- INPUT RECORDS:
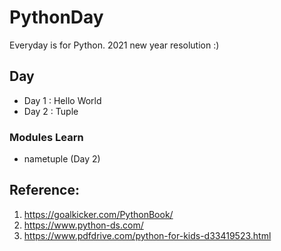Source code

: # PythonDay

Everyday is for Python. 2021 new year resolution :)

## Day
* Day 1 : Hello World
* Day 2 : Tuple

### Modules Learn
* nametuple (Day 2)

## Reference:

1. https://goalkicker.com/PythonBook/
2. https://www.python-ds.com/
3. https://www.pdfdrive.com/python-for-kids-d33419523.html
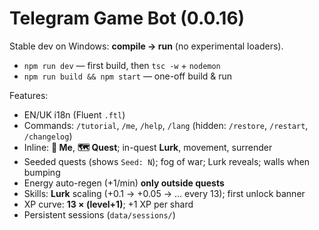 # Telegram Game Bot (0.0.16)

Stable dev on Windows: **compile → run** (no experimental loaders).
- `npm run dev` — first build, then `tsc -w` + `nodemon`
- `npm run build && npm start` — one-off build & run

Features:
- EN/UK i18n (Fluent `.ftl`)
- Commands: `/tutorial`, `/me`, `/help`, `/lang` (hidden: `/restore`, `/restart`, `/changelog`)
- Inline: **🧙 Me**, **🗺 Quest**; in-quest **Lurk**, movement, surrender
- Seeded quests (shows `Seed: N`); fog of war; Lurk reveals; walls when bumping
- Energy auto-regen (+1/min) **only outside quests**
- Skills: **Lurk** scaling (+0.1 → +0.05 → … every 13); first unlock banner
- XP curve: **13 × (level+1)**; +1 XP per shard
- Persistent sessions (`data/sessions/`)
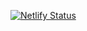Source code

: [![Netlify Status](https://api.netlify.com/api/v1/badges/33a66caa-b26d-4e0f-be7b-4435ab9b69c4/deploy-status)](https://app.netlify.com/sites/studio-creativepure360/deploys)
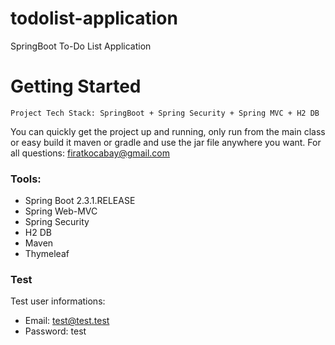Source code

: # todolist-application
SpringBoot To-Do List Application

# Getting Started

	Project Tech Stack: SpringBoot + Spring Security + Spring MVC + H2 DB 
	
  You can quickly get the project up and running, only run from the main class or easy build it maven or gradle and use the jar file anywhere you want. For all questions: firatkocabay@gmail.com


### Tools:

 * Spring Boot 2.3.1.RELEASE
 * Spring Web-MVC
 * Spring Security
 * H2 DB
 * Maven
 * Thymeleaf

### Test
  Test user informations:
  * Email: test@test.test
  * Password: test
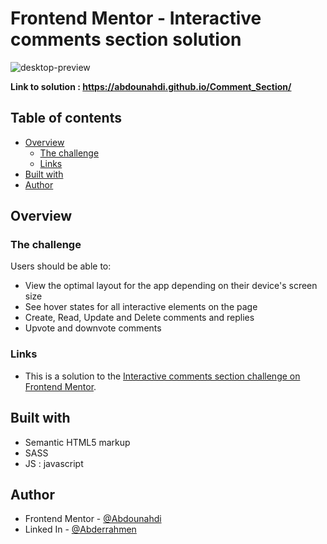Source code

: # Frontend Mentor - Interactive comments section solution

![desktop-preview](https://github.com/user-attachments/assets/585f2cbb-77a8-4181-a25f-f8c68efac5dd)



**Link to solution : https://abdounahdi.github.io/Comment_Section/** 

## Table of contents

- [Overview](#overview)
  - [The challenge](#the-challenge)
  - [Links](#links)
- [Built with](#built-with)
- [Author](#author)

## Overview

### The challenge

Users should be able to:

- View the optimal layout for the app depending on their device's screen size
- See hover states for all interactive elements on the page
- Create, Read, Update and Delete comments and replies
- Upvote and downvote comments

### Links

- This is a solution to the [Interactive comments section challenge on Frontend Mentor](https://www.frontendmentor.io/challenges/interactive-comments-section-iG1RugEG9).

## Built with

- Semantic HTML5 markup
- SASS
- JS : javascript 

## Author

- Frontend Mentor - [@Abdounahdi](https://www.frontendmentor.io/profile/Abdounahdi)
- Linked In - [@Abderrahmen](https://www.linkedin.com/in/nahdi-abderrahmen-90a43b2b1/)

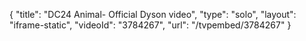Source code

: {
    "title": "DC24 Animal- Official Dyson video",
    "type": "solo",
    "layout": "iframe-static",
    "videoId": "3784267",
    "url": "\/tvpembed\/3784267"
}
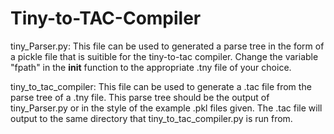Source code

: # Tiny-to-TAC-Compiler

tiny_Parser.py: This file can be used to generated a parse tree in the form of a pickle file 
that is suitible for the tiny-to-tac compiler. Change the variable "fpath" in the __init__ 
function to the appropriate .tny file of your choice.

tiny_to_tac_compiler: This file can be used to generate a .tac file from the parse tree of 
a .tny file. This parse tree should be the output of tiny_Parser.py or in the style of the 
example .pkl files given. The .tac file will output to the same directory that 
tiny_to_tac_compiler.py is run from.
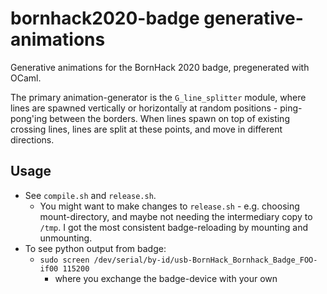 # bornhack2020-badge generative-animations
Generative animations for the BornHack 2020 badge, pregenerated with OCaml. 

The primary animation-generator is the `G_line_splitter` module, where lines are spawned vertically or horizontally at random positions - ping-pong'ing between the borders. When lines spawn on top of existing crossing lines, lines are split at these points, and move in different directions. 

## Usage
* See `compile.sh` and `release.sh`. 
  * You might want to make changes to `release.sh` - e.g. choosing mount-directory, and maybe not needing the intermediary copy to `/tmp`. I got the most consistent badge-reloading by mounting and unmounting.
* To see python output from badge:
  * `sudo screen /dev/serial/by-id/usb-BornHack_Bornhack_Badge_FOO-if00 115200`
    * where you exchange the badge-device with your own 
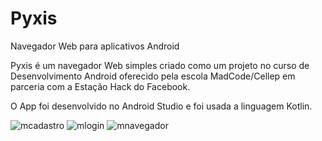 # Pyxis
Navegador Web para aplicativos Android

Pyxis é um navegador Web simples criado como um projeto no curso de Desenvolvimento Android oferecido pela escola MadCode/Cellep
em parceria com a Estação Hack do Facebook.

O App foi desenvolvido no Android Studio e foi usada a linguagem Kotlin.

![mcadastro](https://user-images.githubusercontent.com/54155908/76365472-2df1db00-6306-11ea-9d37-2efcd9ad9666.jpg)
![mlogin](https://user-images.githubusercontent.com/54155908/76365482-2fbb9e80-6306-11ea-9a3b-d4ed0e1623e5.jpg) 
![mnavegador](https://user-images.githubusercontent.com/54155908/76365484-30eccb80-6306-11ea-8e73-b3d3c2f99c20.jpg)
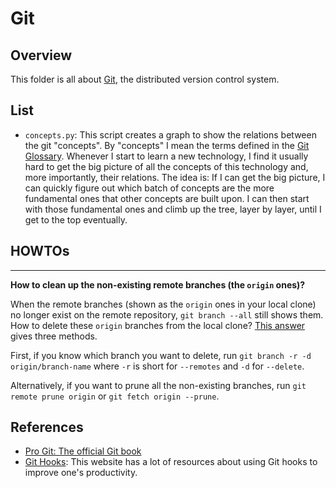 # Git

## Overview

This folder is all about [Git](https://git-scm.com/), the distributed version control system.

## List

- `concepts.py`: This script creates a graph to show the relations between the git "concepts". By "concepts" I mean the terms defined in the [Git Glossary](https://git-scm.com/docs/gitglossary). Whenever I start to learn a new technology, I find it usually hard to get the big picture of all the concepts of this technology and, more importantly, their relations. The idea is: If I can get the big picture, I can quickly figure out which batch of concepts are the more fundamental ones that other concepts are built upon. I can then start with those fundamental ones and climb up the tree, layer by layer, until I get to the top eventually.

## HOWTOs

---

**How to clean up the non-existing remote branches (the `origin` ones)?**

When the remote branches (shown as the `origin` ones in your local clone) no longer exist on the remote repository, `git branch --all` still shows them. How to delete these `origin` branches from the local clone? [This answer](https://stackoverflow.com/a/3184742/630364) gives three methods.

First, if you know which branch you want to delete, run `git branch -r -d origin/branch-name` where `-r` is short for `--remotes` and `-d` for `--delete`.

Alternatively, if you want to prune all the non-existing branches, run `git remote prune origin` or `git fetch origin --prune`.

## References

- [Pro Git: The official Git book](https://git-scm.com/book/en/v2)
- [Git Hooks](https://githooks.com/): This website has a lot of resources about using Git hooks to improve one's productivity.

- TASK INSTRUCTIONS:
When copying the data above, repeat every word exactly and drop the pictures.

- EXPECTED ANSWER:
Source code

: # PythonDay

Everyday is for Python. 2021 new year resolution :)

## Day
* Day 1 : Hello World
* Day 2 : Tuple

### Modules Learn
* nametuple (Day 2)

## Reference:

1. https://goalkicker.com/PythonBook/
2. https://www.python-ds.com/
3. https://www.pdfdrive.com/python-for-kids-d33419523.html
 # Telegram Game Bot (0.0.16)

Stable dev on Windows: **compile → run** (no experimental loaders).
- `npm run dev` — first build, then `tsc -w` + `nodemon`
- `npm run build && npm start` — one-off build & run

Features:
- EN/UK i18n (Fluent `.ftl`)
- Commands: `/tutorial`, `/me`, `/help`, `/lang` (hidden: `/restore`, `/restart`, `/changelog`)
- Inline: **🧙 Me**, **🗺 Quest**; in-quest **Lurk**, movement, surrender
- Seeded quests (shows `Seed: N`); fog of war; Lurk reveals; walls when bumping
- Energy auto-regen (+1/min) **only outside quests**
- Skills: **Lurk** scaling (+0.1 → +0.05 → … every 13); first unlock banner
- XP curve: **13 × (level+1)**; +1 XP per shard
- Persistent sessions (`data/sessions/`)
Source code

: [![Netlify Status](https://api.netlify.com/api/v1/badges/33a66caa-b26d-4e0f-be7b-4435ab9b69c4/deploy-status)](https://app.netlify.com/sites/studio-creativepure360/deploys)
Source code

: # todolist-application
SpringBoot To-Do List Application

# Getting Started

	Project Tech Stack: SpringBoot + Spring Security + Spring MVC + H2 DB 
	
  You can quickly get the project up and running, only run from the main class or easy build it maven or gradle and use the jar file anywhere you want. For all questions: firatkocabay@gmail.com


### Tools:

 * Spring Boot 2.3.1.RELEASE
 * Spring Web-MVC
 * Spring Security
 * H2 DB
 * Maven
 * Thymeleaf

### Test
  Test user informations:
  * Email: test@test.test
  * Password: test
Source code

: # Frontend Mentor - Interactive comments section solution

![desktop-preview](https://github.com/user-attachments/assets/585f2cbb-77a8-4181-a25f-f8c68efac5dd)



**Link to solution : https://abdounahdi.github.io/Comment_Section/** 

## Table of contents

- [Overview](#overview)
  - [The challenge](#the-challenge)
  - [Links](#links)
- [Built with](#built-with)
- [Author](#author)

## Overview

### The challenge

Users should be able to:

- View the optimal layout for the app depending on their device's screen size
- See hover states for all interactive elements on the page
- Create, Read, Update and Delete comments and replies
- Upvote and downvote comments

### Links

- This is a solution to the [Interactive comments section challenge on Frontend Mentor](https://www.frontendmentor.io/challenges/interactive-comments-section-iG1RugEG9).

## Built with

- Semantic HTML5 markup
- SASS
- JS : javascript 

## Author

- Frontend Mentor - [@Abdounahdi](https://www.frontendmentor.io/profile/Abdounahdi)
- Linked In - [@Abderrahmen](https://www.linkedin.com/in/nahdi-abderrahmen-90a43b2b1/)

Source code

: {
    "title": "DC24 Animal- Official Dyson video",
    "type": "solo",
    "layout": "iframe-static",
    "videoId": "3784267",
    "url": "\/tvpembed\/3784267"
}
Source code

: # Tiny-to-TAC-Compiler

tiny_Parser.py: This file can be used to generated a parse tree in the form of a pickle file 
that is suitible for the tiny-to-tac compiler. Change the variable "fpath" in the __init__ 
function to the appropriate .tny file of your choice.

tiny_to_tac_compiler: This file can be used to generate a .tac file from the parse tree of 
a .tny file. This parse tree should be the output of tiny_Parser.py or in the style of the 
example .pkl files given. The .tac file will output to the same directory that 
tiny_to_tac_compiler.py is run from.
 # bornhack2020-badge generative-animations
Generative animations for the BornHack 2020 badge, pregenerated with OCaml. 

The primary animation-generator is the `G_line_splitter` module, where lines are spawned vertically or horizontally at random positions - ping-pong'ing between the borders. When lines spawn on top of existing crossing lines, lines are split at these points, and move in different directions. 

## Usage
* See `compile.sh` and `release.sh`. 
  * You might want to make changes to `release.sh` - e.g. choosing mount-directory, and maybe not needing the intermediary copy to `/tmp`. I got the most consistent badge-reloading by mounting and unmounting.
* To see python output from badge:
  * `sudo screen /dev/serial/by-id/usb-BornHack_Bornhack_Badge_FOO-if00 115200`
    * where you exchange the badge-device with your own 
 # Pyxis
Navegador Web para aplicativos Android

Pyxis é um navegador Web simples criado como um projeto no curso de Desenvolvimento Android oferecido pela escola MadCode/Cellep
em parceria com a Estação Hack do Facebook.

O App foi desenvolvido no Android Studio e foi usada a linguagem Kotlin.

![mcadastro](https://user-images.githubusercontent.com/54155908/76365472-2df1db00-6306-11ea-9d37-2efcd9ad9666.jpg)
![mlogin](https://user-images.githubusercontent.com/54155908/76365482-2fbb9e80-6306-11ea-9a3b-d4ed0e1623e5.jpg) 
![mnavegador](https://user-images.githubusercontent.com/54155908/76365484-30eccb80-6306-11ea-8e73-b3d3c2f99c20.jpg)
 # Git

## Overview

This folder is all about [Git](https://git-scm.com/), the distributed version control system.

## List

- `concepts.py`: This script creates a graph to show the relations between the git "concepts". By "concepts" I mean the terms defined in the [Git Glossary](https://git-scm.com/docs/gitglossary). Whenever I start to learn a new technology, I find it usually hard to get the big picture of all the concepts of this technology and, more importantly, their relations. The idea is: If I can get the big picture, I can quickly figure out which batch of concepts are the more fundamental ones that other concepts are built upon. I can then start with those fundamental ones and climb up the tree, layer by layer, until I get to the top eventually.

## HOWTOs

---

**How to clean up the non-existing remote branches (the `origin` ones)?**

When the remote branches (shown as the `origin` ones in your local clone) no longer exist on the remote repository, `git branch --all` still shows them. How to delete these `origin` branches from the local clone? [This answer](https://stackoverflow.com/a/3184742/630364) gives three methods.

First, if you know which branch you want to delete, run `git branch -r -d origin/branch-name` where `-r` is short for `--remotes` and `-d` for `--delete`.

Alternatively, if you want to prune all the non-existing branches, run `git remote prune origin` or `git fetch origin --prune`.

## References

- [Pro Git: The official Git book](https://git-scm.com/book/en/v2)
- [Git Hooks](https://githooks.com/): This website has a lot of resources about using Git hooks to improve one's productivity.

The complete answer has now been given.